Intel® Neural Compressor (formerly known as Intel® Low Precision Optimization Tool) is an open-source Python library running on Intel CPUs and GPUs, which delivers unified interfaces across multiple deep learning frameworks for popular network compression technologies, such as quantization, pruning, knowledge distillation. This tool supports automatic accuracy-driven tuning strategies to help user quickly find out the best quantized model. It also implements different weight pruning algorithms to generate pruned model with predefined sparsity goal and supports knowledge distillation to distill the knowledge from the teacher model to the student model.
Note
GPU support is under development.
Visit the Intel® Neural Compressor online document website at: https://intel.github.io/neural-compressor.
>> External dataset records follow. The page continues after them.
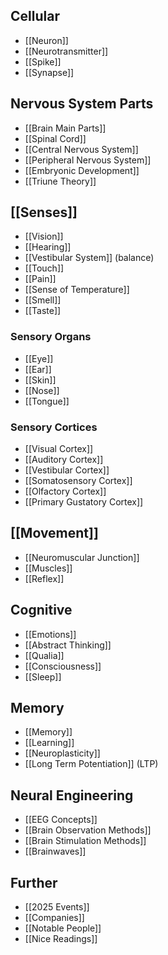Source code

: ## Cellular
- [[Neuron]]
- [[Neurotransmitter]]
- [[Spike]]
- [[Synapse]]

## Nervous System Parts
- [[Brain Main Parts]]
- [[Spinal Cord]]
- [[Central Nervous System]]
- [[Peripheral Nervous System]]
- [[Embryonic Development]]
- [[Triune Theory]]

## [[Senses]]
- [[Vision]]
- [[Hearing]]
- [[Vestibular System]] (balance)
- [[Touch]]
- [[Pain]]
- [[Sense of Temperature]]
- [[Smell]]
- [[Taste]]

### Sensory Organs
- [[Eye]]
- [[Ear]]
- [[Skin]]
- [[Nose]]
- [[Tongue]]

### Sensory Cortices
- [[Visual Cortex]]
- [[Auditory Cortex]]
- [[Vestibular Cortex]]
- [[Somatosensory Cortex]]
- [[Olfactory Cortex]]
- [[Primary Gustatory Cortex]]

## [[Movement]]
- [[Neuromuscular Junction]]
- [[Muscles]]
- [[Reflex]]

## Cognitive
- [[Emotions]]
- [[Abstract Thinking]]
- [[Qualia]]
- [[Consciousness]]
- [[Sleep]]

## Memory
- [[Memory]]
- [[Learning]]
- [[Neuroplasticity]]
- [[Long Term Potentiation]] (LTP)

## Neural Engineering
- [[EEG Concepts]]
- [[Brain Observation Methods]]
- [[Brain Stimulation Methods]]
- [[Brainwaves]]

## Further
- [[2025 Events]]
- [[Companies]]
- [[Notable People]]
- [[Nice Readings]]
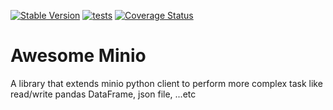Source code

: [![Stable Version](https://img.shields.io/pypi/v/awesome-minio?label=stable)](https://pypi.org/project/awesome-minio/)
[![tests](https://github.com/MoBagel/awesome-sso/workflows/ci/badge.svg)](https://github.com/MoBagel/awesome-minio)
[![Coverage Status](https://coveralls.io/repos/github/MoBagel/awesome-minio/badge.svg?branch=develop)](https://coveralls.io/github/MoBagel/awesome-minio)

# Awesome Minio

A library that extends minio python client to perform more complex task like read/write pandas DataFrame, json file, ...etc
Intel® Neural Compressor features an infrastructure and workflow that aids in increasing performance and faster deployments across architectures.
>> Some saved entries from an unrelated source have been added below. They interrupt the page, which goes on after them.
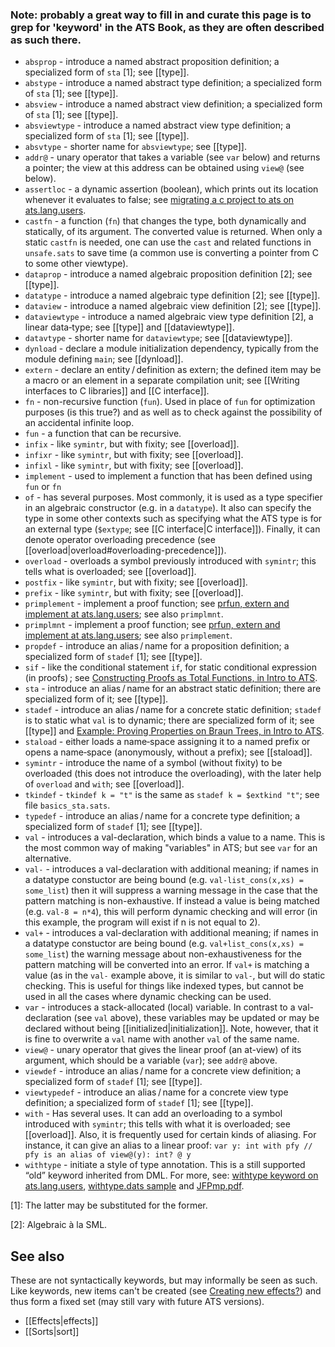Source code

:### Note: probably a great way to fill in and curate this page is to grep for 'keyword' in the ATS Book, as they are often described as such there.

* `absprop` - introduce a named abstract proposition definition; a specialized form of `sta` [1]; see [[type]].
* `abstype` - introduce a named abstract type definition; a specialized form of `sta` [1]; see [[type]].
* `absview` - introduce a named abstract view definition; a specialized form of `sta` [1]; see [[type]].
* `absviewtype` - introduce a named abstract view type definition; a specialized form of `sta` [1]; see [[type]].
* `absvtype`  - shorter name for `absviewtype`; see [[type]].
* `addr@` - unary operator that takes a variable (see `var` below) and returns a pointer; the view at this
address can be obtained using `view@` (see below).
* `assertloc` - a dynamic assertion (boolean), which prints out its location whenever it evaluates to false; see [migrating a c project to ats on ats.lang.users](https://groups.google.com/forum/#!topic/ats-lang-users/gc-7RtVPCJo).
* `castfn` - a function (`fn`) that changes the type, both dynamically and statically, of its argument. The converted value is returned. When only a static `castfn` is needed, one can use the `cast` and related functions in `unsafe.sats` to save time (a common use is converting a pointer from C to some other viewtype).
* `dataprop` - introduce a named algebraic proposition definition [2]; see [[type]].
* `datatype` - introduce a named algebraic type definition [2]; see [[type]].
* `dataview` - introduce a named algebraic view definition [2]; see [[type]].
* `dataviewtype`  - introduce a named algebraic view type definition [2], a linear data‑type; see [[type]] and [[dataviewtype]].
* `datavtype`  - shorter name for `dataviewtype`; see [[dataviewtype]].
* `dynload` - declare a module initialization dependency, typically from the module defining `main`; see [[dynload]].
* `extern` - declare an entity / definition as extern; the defined item may be a macro or an element in a separate compilation unit; see [[Writing interfaces to C libraries]] and [[C interface]].
* `fn` - non-recursive function (`fun`). Used in place of `fun` for optimization purposes (is this true?) and as well as to check against the possibility of an accidental infinite loop.
* `fun` - a function that can be recursive.
* `infix` - like `symintr`, but with fixity; see [[overload]].
* `infixr` - like `symintr`, but with fixity; see [[overload]].
* `infixl` - like `symintr`, but with fixity; see [[overload]].
* `implement` - used to implement a function that has been defined using `fun` or `fn`
* `of` - has several purposes. Most commonly, it is used as a type specifier in an algebraic constructor (e.g. in a `datatype`). It also can specify the type in some other contexts such as specifying what the ATS type is for an external type (`$extype`; see [[C interface|C interface]]). Finally, it can denote operator overloading precedence (see [[overload|overload#overloading-precedence]]).
* `overload` - overloads a symbol previously introduced with `symintr`; this tells what is overloaded; see [[overload]].
* `postfix` - like `symintr`, but with fixity; see [[overload]].
* `prefix` - like `symintr`, but with fixity; see [[overload]].
* `primplement` - implement a proof function; see [prfun, extern and implement at ats.lang.users](https://groups.google.com/forum/#!topic/ats-lang-users/7-EMCceXpv4); see also `primplmnt`.
* `primplmnt` - implement a proof function; see [prfun, extern and implement at ats.lang.users](https://groups.google.com/forum/#!topic/ats-lang-users/7-EMCceXpv4); see also `primplement`.
* `propdef` - introduce an alias / name for a proposition definition; a specialized form of `stadef` [1]; see [[type]].
* `sif` - like the conditional statement `if`, for static conditional expression (in proofs) ; see [Constructing Proofs as Total Functions, in Intro to ATS](http://ats-lang.sourceforge.net/DOCUMENT/INT2PROGINATS/HTML/x2905.html).
* `sta` - introduce an alias / name for an abstract static definition; there are specialized form of it; see [[type]].
* `stadef` - introduce an alias / name for a concrete static definition; `stadef` is to static what `val` is to dynamic; there are specialized form of it; see [[type]] and [Example: Proving Properties on Braun Trees, in Intro to ATS](http://ats-lang.sourceforge.net/DOCUMENT/INT2PROGINATS/HTML/x3017.html).
* `staload` - either loads a name‑space assigning it to a named prefix or opens a name‑space (anonymously, without a prefix); see [[staload]].
* `symintr` - introduce the name of a symbol (without fixity) to be overloaded (this does not introduce the overloading), with the later help of `overload` and `with`; see [[overload]].
* `tkindef` - `tkindef k = "t"` is the same as `stadef k = $extkind "t"`; see file `basics_sta.sats`.
* `typedef` - introduce an alias / name for a concrete type definition; a specialized form of `stadef` [1]; see [[type]].
* `val` - introduces a val-declaration, which binds a value to a name. This is the most common way of making "variables" in ATS; but see `var` for an alternative.
* `val-` - introduces a val-declaration with additional meaning; if names in a datatype constuctor are being bound (e.g. `val-list_cons(x,xs) = some_list`) then it will suppress a warning message in the case that the pattern matching is non-exhaustive. If instead a value is being matched (e.g. `val-8 = n*4`), this will perform dynamic checking and will error (in this example, the program will exist if n is not equal to 2).
* `val+` - introduces a val-declaration with additional meaning; if names in a datatype constuctor are being bound (e.g. `val+list_cons(x,xs) = some_list`) the warning message about non-exhaustiveness for the pattern matching will be converted into an error. If `val+` is matching a value (as in the `val-` example above, it is similar to `val-`, but will do static checking. This is useful for things like indexed types, but cannot be used in all the cases where dynamic checking can be used.
* `var` - introduces a stack-allocated (local) variable. In contrast to a val-declaration (see `val` above), these variables may be updated or may be declared without being [[initialized|initialization]]. Note, however, that it is fine to overwrite a `val` name with another `val` of the same name. 
* `view@` - unary operator that gives the linear proof (an at-view) of its argument, which should be a variable (`var`); see `addr@` above. 
* `viewdef` - introduce an alias / name for a concrete view definition; a specialized form of `stadef` [1]; see [[type]].
* `viewtypedef` - introduce an alias / name for a concrete view type definition; a specialized form of `stadef` [1]; see [[type]].
* `with` - Has several uses. It can add an overloading to a symbol introduced with `symintr`; this tells with what it is overloaded; see [[overload]]. Also, it is frequently used for certain kinds of aliasing. For instance, it can give an alias to a linear proof: `var y: int with pfy // pfy is an alias of view@(y): int? @ y`
* `withtype` - initiate a style of type annotation. This is a still supported “old” keyword inherited from DML. For more, see: [withtype keyword on ats.lang.users](https://groups.google.com/forum/#!topic/ats-lang-users/5jNYHIRuf6k), [withtype.dats sample](http://www.ats-lang.org/SERVER/MYCODE/Patsoptaas_serve.php?mycode_url=https://raw.githubusercontent.com/githwxi/ATS-Postiats/master/doc/EXAMPLE/TESTATS/withtype.dats) and [JFPmp.pdf](http://www.cs.bu.edu/~hwxi/academic/papers/JFPmp.pdf).

[1]: The latter may be substituted for the former.

[2]: Algebraic à la SML.

## See also

These are not syntactically keywords, but may informally be seen as such. Like keywords, new items can't be created (see [Creating new effects?](https://groups.google.com/forum/#!topic/ats-lang-users/L38Bzie5lsE)) and thus form a fixed set (may still vary with future ATS versions).

* [[Effects|effects]]
* [[Sorts|sort]]
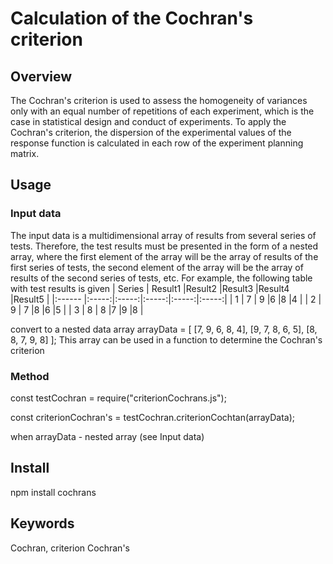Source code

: # Calculation of the Cochran's criterion
## Overview
The Cochran's criterion is used to assess the homogeneity of variances only with an equal number of repetitions of each experiment, which is the case in statistical design and conduct of experiments. To apply the Cochran's criterion, the dispersion of the experimental values of the response function is calculated in each row of the experiment planning matrix.
## Usage
### Input data
The input data is a multidimensional array of results from several series of tests. Therefore, the test results must be presented in the form of a nested array, where the first element of the array will be the array of results of the first series of tests, the second element of the array will be the array of results of the second series of tests, etc.
For example, the following table with test results is given
| Series  | Result1  |Result2 |Result3 |Result4 |Result5 |
|:------ |:-----:|:-----:|:-----:|:-----:|:-----:|
|  1  | 7 | 9 |6 |8 |4 |
|  2  | 9 | 7 |8 |6 |5 |
|  3  | 8 | 8 |7 |9 |8 |

convert to a nested data array
arrayData = [
    [7, 9, 6, 8, 4],
    [9, 7, 8, 6, 5],
    [8, 8, 7, 9, 8]
];
This array can be used in a function to determine the Cochran's criterion
### Method
const testCochran = require("criterionCochrans.js");

const criterionCochran's = testCochran.criterionCochtan(arrayData);

when arrayData - nested array (see Input data) 
## Install
npm install cochrans
## Keywords
Cochran, criterion Cochran's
Click the image to enlarge it.
Click the image to enlarge it.
Supported deep learning frameworks are:
Note: Intel Optimized TensorFlow 2.5.0 requires to set environment variable TF_ENABLE_MKL_NATIVE_FORMAT=0 before running Neural Compressor quantization or deploying the quantized model.
Note: From the official TensorFlow 2.6.0, oneDNN support has been upstreamed. Download the official TensorFlow 2.6.0 binary for the CPU device and set the environment variable TF_ENABLE_ONEDNN_OPTS=1 before running the quantization process or deploying the quantized model.
Select the installation based on your operating system.
You can install Neural Compressor using one of three options: Install just the library from binary or source, or get the Intel-optimized framework together with the library by installing the Intel® oneAPI AI Analytics Toolkit.
Prerequisites
The following prerequisites and requirements must be satisfied for a successful installation:
Python version: 3.6 or 3.7 or 3.8 or 3.9
C++ compiler: 7.2.1 or above
CMake: 3.12 or above
common build issues
Issue 1
: ValueError: numpy.ndarray size changed, may indicate binary incompatibility. Expected 88 from C header, got 80 from PyObjectSolution: reinstall pycocotools by "pip install pycocotools --no-cache-dir"
Issue 2
: ImportError: libGL.so.1: cannot open shared object file: No such file or directorySolution: apt install or yum install opencv
# install stable version from pip
pip install neural-compressor
# install nightly version from pip
pip install -i https://test.pypi.org/simple/ neural-compressor
# install stable version from from conda
conda install neural-compressor -c conda-forge -c intel
git clone https://github.com/intel/neural-compressor.git
cd neural-compressor
git submodule sync
git submodule update --init --recursive
pip install -r requirements.txt
python setup.py install
The Intel® Neural Compressor library is released as part of the Intel® oneAPI AI Analytics Toolkit (AI Kit). The AI Kit provides a consolidated package of Intel's latest deep learning and machine optimizations all in one place for ease of development. Along with Neural Compressor, the AI Kit includes Intel-optimized versions of deep learning frameworks (such as TensorFlow and PyTorch) and high-performing Python libraries to streamline end-to-end data science and AI workflows on Intel architectures.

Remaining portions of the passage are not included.